[Source texts of formatted documents]
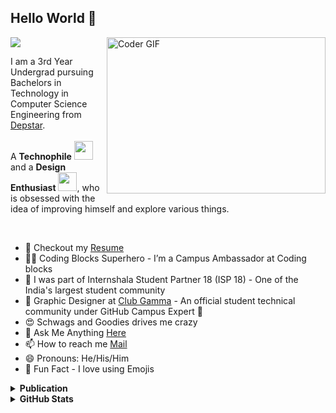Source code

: ## Hello World :wave:

<!--

- 🔭 I’m currently working on ...<br>
- 🌱 I’m currently learning ...<br>
- 👯 I’m looking to collaborate on ...<br>
- 🤔 I’m looking for help with ...<br>
- 💬 Ask me about ...<br>
- 📫 How to reach me: ...<br>
- 😄 Pronouns: ...<br>
- ⚡ Fun fact: ...<br>

![Rudra's github stats](https://github-readme-stats.vercel.app/api?username=rudrabarad&count_private=true&prs_private=true&show_icons=true)
&count_private=true
&theme=graywhite
&hide=contribs,prs
&show_icons=true
&hide_border=true
-->

![](https://komarev.com/ghpvc/?username=rudrabarad&color=red&style=flat)
<img align="right" alt="Coder GIF" height=250 width=350 src="https://thumbs.gfycat.com/EvilNextDevilfish-small.gif" />

I am a 3rd Year Undergrad pursuing Bachelors in Technology in Computer Science Engineering from [Depstar](https://www.charusat.ac.in/depstar/). <br><br>
A **Technophile** <img src="https://github.com/rudrabarad/rudrabarad/blob/master/Assets/Developer.gif" width="30px"> and a **Design Enthusiast** <img src="https://github.com/rudrabarad/rudrabarad/blob/master/Assets/Designer.gif" width="30px">, who is obsessed with the idea of improving himself and explore various things.

<br>

- 📝 Checkout my [Resume](https://www.linkedin.com/in/rudra-barad/)
- :superhero_man: Coding Blocks Superhero - I’m a Campus Ambassador at Coding blocks
- :blue_heart: I was part of Internshala Student Partner 18 (ISP 18) - One of the India's largest student community
- :art: Graphic Designer at [Club Gamma](https://www.instagram.com/club_gamma/) - An official student technical community under GitHub Campus Expert :triangular_flag_on_post:
- :heart_eyes: Schwags and Goodies drives me crazy
- 💬 Ask Me Anything [Here](https://github.com/rudrabarad/rudrabarad/issues/new)
- 📫 How to reach me [Mail](mailto:rudra.barad@gmail.com)
- 😄 Pronouns: He/His/Him
- :sparkling_heart: Fun Fact - I love using Emojis 



<details>	
  <summary><b>Publication</b></summary><br>

  ![](https://img.shields.io/badge/GFG-How_to_Install_Oracle_Database_11g_on_Windows-%231DBF73.svg?&style=flat&logoColor=white)
</details>

<details>	
  <summary><b>GitHub Stats</b></summary>
<img alt="" src="https://github-readme-stats.vercel.app/api?username=rudrabarad&count_private=true&show_icons=truehow_icons=true&hide_border=true" /> <br>
Some Advance Stats about my GitHub Profile - https://gitstats.me/rudrabarad<br>
  
</details>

Instructions for the task =>
Please retype the whole of the data precisely, omitting pictures.

Result of this task =>
Source code

: ## Hello World :wave:

<!--

- 🔭 I’m currently working on ...<br>
- 🌱 I’m currently learning ...<br>
- 👯 I’m looking to collaborate on ...<br>
- 🤔 I’m looking for help with ...<br>
- 💬 Ask me about ...<br>
- 📫 How to reach me: ...<br>
- 😄 Pronouns: ...<br>
- ⚡ Fun fact: ...<br>

![Rudra's github stats](https://github-readme-stats.vercel.app/api?username=rudrabarad&count_private=true&prs_private=true&show_icons=true)
&count_private=true
&theme=graywhite
&hide=contribs,prs
&show_icons=true
&hide_border=true
-->

![](https://komarev.com/ghpvc/?username=rudrabarad&color=red&style=flat)
<img align="right" alt="Coder GIF" height=250 width=350 src="https://thumbs.gfycat.com/EvilNextDevilfish-small.gif" />

I am a 3rd Year Undergrad pursuing Bachelors in Technology in Computer Science Engineering from [Depstar](https://www.charusat.ac.in/depstar/). <br><br>
A **Technophile** <img src="https://github.com/rudrabarad/rudrabarad/blob/master/Assets/Developer.gif" width="30px"> and a **Design Enthusiast** <img src="https://github.com/rudrabarad/rudrabarad/blob/master/Assets/Designer.gif" width="30px">, who is obsessed with the idea of improving himself and explore various things.

<br>

- 📝 Checkout my [Resume](https://www.linkedin.com/in/rudra-barad/)
- :superhero_man: Coding Blocks Superhero - I’m a Campus Ambassador at Coding blocks
- :blue_heart: I was part of Internshala Student Partner 18 (ISP 18) - One of the India's largest student community
- :art: Graphic Designer at [Club Gamma](https://www.instagram.com/club_gamma/) - An official student technical community under GitHub Campus Expert :triangular_flag_on_post:
- :heart_eyes: Schwags and Goodies drives me crazy
- 💬 Ask Me Anything [Here](https://github.com/rudrabarad/rudrabarad/issues/new)
- 📫 How to reach me [Mail](mailto:rudra.barad@gmail.com)
- 😄 Pronouns: He/His/Him
- :sparkling_heart: Fun Fact - I love using Emojis 



<details>	
  <summary><b>Publication</b></summary><br>

  ![](https://img.shields.io/badge/GFG-How_to_Install_Oracle_Database_11g_on_Windows-%231DBF73.svg?&style=flat&logoColor=white)
</details>

<details>	
  <summary><b>GitHub Stats</b></summary>
<img alt="" src="https://github-readme-stats.vercel.app/api?username=rudrabarad&count_private=true&show_icons=truehow_icons=true&hide_border=true" /> <br>
Some Advance Stats about my GitHub Profile - https://gitstats.me/rudrabarad<br>
  
</details>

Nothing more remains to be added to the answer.